On Tue, 3 Apr 2001, Manuel M. T. Chakravarty wrote:
"Wojciech Moczydlowski, Jr"
wrote, IMO, what's also important, is an infamous memory consumption. Everybody seems to ignore it, but by now I wouldn't use Haskell in a commercial product, because of this little inconvenience. For me, it doesn't matter much if a language is slow - as far as it's not very slow, it's ok. More important for me is the predictability. I have to know how much memory my program will eat. And in Haskell, with ghc the only sure answer is: "Very much".
After profiling and removing space leaks? In what kind of applications did you encounter this problem?
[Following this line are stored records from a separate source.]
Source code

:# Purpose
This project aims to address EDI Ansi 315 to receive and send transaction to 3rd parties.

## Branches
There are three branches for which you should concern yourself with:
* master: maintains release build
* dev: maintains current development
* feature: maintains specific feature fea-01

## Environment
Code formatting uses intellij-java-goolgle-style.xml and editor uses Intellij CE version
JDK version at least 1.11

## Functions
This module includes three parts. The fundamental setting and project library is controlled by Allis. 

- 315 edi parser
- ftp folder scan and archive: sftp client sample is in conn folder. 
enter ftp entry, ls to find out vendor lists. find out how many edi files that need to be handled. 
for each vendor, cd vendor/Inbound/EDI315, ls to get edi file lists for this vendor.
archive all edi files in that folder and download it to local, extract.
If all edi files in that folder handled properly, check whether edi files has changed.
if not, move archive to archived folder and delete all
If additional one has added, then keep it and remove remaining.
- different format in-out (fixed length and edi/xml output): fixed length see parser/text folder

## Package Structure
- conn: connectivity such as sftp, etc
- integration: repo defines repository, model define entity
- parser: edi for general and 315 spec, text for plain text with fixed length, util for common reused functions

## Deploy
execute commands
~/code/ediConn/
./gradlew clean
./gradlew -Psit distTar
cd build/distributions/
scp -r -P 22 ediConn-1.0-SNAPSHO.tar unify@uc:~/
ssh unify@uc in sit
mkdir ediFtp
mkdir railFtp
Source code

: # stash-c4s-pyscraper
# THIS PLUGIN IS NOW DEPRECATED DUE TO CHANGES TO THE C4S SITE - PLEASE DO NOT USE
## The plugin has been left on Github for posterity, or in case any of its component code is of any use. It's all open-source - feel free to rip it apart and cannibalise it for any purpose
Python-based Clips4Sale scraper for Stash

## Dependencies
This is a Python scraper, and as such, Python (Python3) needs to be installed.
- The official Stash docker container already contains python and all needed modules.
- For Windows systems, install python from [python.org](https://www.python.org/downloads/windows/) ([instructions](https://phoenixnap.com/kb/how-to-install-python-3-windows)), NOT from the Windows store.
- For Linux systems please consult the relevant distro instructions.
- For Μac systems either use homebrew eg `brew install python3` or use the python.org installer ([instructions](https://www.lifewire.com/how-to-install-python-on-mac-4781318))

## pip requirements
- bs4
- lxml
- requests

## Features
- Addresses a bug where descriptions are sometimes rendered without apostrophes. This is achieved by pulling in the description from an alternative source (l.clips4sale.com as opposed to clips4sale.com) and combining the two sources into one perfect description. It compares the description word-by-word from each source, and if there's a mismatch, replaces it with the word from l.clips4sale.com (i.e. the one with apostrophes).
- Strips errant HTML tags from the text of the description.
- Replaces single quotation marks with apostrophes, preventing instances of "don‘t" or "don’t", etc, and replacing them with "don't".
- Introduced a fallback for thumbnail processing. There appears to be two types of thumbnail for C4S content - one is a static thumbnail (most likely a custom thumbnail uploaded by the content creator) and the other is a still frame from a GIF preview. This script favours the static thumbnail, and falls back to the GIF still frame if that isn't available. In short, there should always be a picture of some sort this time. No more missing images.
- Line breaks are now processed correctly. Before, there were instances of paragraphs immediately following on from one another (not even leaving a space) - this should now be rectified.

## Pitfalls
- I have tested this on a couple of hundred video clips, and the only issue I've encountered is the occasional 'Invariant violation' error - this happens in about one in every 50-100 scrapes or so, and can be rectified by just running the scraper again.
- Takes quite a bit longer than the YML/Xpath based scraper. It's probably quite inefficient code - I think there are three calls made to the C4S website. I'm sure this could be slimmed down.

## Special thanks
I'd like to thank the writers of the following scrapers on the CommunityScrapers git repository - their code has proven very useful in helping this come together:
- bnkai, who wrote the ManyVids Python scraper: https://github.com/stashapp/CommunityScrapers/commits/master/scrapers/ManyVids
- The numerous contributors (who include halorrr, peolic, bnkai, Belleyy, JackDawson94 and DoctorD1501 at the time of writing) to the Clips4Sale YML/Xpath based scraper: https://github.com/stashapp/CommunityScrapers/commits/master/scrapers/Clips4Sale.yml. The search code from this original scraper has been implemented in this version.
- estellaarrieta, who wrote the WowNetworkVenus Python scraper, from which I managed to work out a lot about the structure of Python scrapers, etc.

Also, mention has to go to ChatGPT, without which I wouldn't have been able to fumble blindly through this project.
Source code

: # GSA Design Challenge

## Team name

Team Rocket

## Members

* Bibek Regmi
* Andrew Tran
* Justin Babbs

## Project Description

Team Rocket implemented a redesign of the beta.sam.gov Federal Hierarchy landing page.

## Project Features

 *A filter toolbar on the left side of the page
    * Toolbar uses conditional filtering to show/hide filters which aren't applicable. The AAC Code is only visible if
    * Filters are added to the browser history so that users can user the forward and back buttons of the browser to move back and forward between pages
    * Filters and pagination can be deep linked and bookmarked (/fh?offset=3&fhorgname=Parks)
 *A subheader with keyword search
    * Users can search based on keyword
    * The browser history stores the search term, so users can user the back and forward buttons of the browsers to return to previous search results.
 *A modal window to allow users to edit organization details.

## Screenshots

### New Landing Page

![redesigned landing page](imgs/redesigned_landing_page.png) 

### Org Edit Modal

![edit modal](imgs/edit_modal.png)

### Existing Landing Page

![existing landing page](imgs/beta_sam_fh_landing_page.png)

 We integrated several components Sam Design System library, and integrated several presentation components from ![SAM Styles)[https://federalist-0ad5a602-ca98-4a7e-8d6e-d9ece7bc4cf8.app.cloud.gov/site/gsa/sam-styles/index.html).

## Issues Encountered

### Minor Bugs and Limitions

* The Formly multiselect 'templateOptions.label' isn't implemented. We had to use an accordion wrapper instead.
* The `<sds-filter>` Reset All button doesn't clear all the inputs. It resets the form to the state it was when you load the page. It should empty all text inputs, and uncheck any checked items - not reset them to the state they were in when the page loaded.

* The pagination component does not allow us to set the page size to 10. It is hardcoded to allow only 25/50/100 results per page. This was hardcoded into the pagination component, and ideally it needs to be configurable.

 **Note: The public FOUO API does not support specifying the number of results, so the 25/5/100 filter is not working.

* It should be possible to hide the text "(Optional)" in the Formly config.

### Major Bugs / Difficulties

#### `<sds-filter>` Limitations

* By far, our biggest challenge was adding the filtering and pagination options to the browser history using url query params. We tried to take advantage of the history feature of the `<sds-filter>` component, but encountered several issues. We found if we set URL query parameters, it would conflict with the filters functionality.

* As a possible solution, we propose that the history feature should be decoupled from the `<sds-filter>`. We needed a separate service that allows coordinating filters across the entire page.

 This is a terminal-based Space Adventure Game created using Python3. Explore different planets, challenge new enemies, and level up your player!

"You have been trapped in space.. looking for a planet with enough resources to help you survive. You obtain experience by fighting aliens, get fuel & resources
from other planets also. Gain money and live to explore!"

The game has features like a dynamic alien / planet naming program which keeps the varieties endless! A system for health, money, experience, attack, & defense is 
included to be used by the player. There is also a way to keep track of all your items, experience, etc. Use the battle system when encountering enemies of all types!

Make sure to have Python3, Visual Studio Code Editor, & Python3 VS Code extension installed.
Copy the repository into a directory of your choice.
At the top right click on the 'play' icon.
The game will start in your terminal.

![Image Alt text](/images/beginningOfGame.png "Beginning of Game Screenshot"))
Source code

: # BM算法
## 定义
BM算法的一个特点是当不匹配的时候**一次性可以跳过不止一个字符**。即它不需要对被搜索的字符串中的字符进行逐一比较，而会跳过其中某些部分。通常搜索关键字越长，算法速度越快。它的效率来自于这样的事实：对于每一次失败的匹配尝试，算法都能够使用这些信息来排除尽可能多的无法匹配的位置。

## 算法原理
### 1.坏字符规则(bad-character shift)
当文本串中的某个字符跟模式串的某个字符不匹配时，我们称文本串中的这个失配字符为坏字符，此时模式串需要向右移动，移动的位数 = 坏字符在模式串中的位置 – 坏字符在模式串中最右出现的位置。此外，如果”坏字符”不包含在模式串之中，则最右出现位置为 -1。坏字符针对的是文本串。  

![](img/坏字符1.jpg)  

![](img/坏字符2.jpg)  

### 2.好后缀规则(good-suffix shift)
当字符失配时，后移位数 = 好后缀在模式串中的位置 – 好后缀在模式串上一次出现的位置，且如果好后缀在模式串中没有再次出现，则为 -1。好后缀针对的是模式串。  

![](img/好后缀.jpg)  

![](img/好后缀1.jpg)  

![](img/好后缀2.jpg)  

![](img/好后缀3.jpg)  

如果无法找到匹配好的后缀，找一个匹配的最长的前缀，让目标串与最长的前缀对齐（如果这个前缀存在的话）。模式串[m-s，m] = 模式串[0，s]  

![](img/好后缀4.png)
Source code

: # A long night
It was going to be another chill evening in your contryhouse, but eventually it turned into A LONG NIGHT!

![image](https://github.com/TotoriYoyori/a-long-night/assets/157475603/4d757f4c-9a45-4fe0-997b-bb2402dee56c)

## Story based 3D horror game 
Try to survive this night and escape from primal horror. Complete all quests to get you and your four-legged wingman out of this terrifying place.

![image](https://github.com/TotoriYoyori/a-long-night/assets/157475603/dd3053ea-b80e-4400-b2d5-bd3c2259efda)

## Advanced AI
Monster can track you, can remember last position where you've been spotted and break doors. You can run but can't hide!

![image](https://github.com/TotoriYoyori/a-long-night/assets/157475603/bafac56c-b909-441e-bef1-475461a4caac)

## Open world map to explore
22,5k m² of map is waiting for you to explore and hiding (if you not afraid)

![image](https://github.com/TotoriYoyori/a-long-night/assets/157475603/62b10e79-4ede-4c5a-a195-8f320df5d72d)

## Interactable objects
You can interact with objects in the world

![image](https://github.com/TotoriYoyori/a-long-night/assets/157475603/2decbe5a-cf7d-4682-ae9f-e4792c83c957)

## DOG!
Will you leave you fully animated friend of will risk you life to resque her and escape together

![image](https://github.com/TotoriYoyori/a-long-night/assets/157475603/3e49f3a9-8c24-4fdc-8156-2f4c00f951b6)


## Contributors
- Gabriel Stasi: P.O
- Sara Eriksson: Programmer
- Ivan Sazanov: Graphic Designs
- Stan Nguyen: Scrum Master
I tried to profile my toy C compiler. The profiles simply didn't work - the graph didn't convey any informations. I've informed about the bug and let it go. And besides, after rough testing, it seemed that memory usage grows linear with a compiled program size. It was OK. But during the compilation of 200KB program, my compiler ate AFAIR about 30MB of memory.
This is - again - the problem of a lack of standard libraries. This is a problem, a very serious one, and it is being worked on. More hands => more solutions, faster.
I know that almost every problem Haskell has is caused by lack of people.
I found Simon Marlow's http server a quite convincing example of how Haskell can shine in an application that is very far from the typical applications in which functional
In a "Advanced functional programming" class at Warsaw University this year, the group is striving to write a DNS server in Ocaml. I'm curious whether they'll succeed.